The DRV_USART_Read and DRV_USART_Writefunctions represent the File I/O Type read/write data transfer model. The functional behavior of these APIs is affected by the mode in which the client opened the driver. If the client opened the driver in blocking mode, then these APIs will block. In blocking mode (used only with an RTOS), the DRV_USART_Read and DRV_USART_Write functions will not return until the requested number of bytes have been read or written. If the client opened the driver in non-blocking mode, then these APIs will not block. In non-blocking mode, the DRV_USART_Read and DRV_USART_Write functions will return immediately with the amount of data that could be read or written.

Buffer Queue Transfer Model

The Buffer Queue Data Transfer Model allows clients to queue data transfers for processing. This data transfer model is always non-blocking. The USART driver returns a buffer handle for a queued request. The clients can track the completion of a buffer through events and the API. If the USART driver is busy processing a data transfer, other data transfer requests are queued. This allows the clients to optimize their application logic and increase throughput. To optimize memory usage, the USART driver implements a shared buffer object pool concept to add a data transfer request to the queue. The following figure shows a conceptual representation of the Buffer Queue Model.

buffer_queue.png

As shown in the previous figure, each USART driver hardware instance has a read/write queue. The application must configure the sizes of these read/write queues. The USART driver additionally employs a global pool of buffer queue objects. This pool is common to all USART Driver hardware instances and its size is defined by the DRV_USART_QUEUE_DEPTH_COMBINED configuration macro.

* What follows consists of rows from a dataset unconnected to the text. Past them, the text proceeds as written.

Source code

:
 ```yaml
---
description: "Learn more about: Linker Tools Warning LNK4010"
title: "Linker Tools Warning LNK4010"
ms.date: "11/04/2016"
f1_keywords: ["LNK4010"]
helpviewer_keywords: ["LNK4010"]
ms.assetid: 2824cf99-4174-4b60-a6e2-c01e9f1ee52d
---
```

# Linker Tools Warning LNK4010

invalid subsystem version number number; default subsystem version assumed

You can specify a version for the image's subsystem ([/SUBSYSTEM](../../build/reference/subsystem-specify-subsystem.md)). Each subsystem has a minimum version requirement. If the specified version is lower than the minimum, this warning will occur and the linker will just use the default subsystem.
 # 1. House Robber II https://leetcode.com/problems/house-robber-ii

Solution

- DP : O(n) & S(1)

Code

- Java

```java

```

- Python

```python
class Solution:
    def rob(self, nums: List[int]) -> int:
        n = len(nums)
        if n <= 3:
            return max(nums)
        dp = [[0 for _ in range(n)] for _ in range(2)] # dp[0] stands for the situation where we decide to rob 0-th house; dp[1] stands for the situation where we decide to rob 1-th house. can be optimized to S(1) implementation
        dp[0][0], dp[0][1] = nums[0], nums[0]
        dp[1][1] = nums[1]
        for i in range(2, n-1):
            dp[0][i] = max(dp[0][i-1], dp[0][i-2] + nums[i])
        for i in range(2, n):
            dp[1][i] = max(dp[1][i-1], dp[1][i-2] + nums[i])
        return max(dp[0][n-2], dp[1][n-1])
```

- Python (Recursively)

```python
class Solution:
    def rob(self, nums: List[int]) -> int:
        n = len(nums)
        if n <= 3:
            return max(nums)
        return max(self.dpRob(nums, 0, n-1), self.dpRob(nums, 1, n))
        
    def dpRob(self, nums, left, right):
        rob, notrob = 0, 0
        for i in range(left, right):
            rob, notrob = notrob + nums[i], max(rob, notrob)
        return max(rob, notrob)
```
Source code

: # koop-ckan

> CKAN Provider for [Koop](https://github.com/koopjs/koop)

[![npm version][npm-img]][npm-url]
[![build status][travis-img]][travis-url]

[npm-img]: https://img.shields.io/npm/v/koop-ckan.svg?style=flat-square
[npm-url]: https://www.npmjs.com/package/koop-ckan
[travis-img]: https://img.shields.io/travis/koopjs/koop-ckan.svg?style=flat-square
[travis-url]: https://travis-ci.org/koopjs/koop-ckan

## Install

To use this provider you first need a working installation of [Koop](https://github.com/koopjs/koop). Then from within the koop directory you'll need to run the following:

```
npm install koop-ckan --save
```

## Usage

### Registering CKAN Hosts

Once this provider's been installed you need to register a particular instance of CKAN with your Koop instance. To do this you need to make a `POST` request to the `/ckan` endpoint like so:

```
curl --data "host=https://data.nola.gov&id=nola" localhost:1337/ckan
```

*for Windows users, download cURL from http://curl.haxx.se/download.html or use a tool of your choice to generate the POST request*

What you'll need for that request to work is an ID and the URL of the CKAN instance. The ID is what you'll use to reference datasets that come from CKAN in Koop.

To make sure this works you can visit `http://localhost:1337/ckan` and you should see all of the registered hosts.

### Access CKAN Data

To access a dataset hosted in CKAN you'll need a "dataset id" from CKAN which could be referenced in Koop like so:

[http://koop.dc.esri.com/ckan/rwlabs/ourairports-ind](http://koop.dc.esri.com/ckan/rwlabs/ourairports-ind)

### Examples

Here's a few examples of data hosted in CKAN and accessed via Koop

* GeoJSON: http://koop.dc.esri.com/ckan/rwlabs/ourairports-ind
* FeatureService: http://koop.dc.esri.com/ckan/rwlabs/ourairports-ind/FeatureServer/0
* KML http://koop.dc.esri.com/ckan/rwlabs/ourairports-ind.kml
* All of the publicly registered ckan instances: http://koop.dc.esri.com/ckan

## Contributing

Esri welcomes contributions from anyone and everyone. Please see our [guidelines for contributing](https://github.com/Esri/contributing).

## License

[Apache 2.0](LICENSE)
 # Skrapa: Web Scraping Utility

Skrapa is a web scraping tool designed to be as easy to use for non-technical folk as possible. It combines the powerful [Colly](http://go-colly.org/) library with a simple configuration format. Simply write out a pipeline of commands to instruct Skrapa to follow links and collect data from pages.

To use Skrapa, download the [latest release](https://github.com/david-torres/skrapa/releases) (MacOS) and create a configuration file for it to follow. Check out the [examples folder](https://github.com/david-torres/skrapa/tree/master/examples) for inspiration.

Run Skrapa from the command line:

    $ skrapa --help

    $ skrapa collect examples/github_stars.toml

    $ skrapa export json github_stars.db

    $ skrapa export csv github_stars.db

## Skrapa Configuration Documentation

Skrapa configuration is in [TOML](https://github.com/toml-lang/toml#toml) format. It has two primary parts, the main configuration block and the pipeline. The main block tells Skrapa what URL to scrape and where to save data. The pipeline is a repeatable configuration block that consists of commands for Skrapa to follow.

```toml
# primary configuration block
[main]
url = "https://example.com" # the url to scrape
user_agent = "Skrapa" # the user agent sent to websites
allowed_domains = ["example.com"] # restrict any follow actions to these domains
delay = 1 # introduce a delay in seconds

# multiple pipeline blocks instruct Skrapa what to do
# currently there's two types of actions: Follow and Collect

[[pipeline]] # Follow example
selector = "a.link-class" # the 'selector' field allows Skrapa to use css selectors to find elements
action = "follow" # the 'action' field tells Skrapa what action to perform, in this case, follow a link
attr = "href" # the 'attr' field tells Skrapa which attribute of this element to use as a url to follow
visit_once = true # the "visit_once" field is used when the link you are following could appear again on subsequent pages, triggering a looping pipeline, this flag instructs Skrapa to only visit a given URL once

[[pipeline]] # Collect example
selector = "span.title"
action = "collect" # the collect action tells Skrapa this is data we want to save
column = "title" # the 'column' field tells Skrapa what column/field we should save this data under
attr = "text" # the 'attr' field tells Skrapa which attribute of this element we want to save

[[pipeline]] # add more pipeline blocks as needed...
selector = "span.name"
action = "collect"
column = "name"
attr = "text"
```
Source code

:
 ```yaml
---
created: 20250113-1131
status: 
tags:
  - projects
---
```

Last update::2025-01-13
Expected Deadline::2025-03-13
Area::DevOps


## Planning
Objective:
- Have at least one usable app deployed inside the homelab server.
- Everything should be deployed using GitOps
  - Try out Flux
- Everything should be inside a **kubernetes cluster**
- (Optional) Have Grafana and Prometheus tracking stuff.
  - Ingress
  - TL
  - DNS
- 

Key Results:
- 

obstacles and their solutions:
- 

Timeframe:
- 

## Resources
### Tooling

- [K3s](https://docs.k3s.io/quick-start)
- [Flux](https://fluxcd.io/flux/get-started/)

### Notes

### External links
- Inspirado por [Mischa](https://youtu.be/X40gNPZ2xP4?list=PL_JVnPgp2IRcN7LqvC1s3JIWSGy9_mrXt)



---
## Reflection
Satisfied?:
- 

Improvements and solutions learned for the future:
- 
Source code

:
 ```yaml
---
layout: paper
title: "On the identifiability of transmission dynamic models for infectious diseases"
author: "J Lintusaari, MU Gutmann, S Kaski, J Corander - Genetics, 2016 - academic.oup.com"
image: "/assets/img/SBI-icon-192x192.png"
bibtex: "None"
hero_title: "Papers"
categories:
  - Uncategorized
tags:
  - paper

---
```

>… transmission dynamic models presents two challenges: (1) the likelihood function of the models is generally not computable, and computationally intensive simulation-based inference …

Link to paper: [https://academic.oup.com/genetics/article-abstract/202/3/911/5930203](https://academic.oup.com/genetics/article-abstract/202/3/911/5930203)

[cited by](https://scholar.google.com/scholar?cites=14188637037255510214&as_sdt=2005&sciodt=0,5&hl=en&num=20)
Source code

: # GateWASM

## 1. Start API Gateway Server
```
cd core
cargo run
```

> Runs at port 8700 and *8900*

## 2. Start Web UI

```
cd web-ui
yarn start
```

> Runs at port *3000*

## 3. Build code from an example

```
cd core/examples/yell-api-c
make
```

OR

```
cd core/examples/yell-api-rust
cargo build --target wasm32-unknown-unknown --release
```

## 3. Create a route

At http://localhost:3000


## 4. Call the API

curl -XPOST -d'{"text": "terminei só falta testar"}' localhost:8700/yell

When a client places a request to add a data transfer, the driver performs the following actions:

  1. It checks if a buffer object is free in the global pool; if not, the driver rejects the request.
  2. It then checks if the hardware instance specific queue is full; if not, the buffer object from the global pool is added to the hardware instance specific queue. If the queue is full, the driver rejects the request.

The DMA and non-DMA Buffer Queue model API is the same. The driver can support the non-DMA Buffer Queue Data Transfer Model along with the File I/O Type Read Write Data Transfer Model. The Byte-by-Byte Model cannot be enabled if the Buffer Queue Data Transfer Model is enabled.

The USART Driver DMA feature is only available while using the Buffer Queue Model. If enabled, the USART Driver uses the DMA module channels to transfer data directly from application memory to USART transmit or receive registers. This reduces CPU resource consumption and improves system performance.

The DRV_USART_BufferAddRead and DRV_USART_BufferAddWrite functions represent the Buffer Queue Data Transfer Model. These functions are always non-blocking. The Buffer Queue Data Transfer Model employs queuing of read/write request. Each driver instance contains a read/write queue. The sizes are determined by the ueueSizeRead and queueSizeWrite members of the DRV_USART_INIT data structure. The driver provides driver events (DRV_USART_BUFFER_EVENT) that indicates termination of the buffer requests.

When the driver is configured for Interrupt mode operation, the buffer event handler executes in an interrupt context. Calling computationally intensive or hardware polling routines within the event handlers is not recommended.

When the driver adds request to the queue, it returns a buffer handle. This handle allows the client to track the request at it progresses through the queue. The buffer handle expires when the event associated with the buffer completes.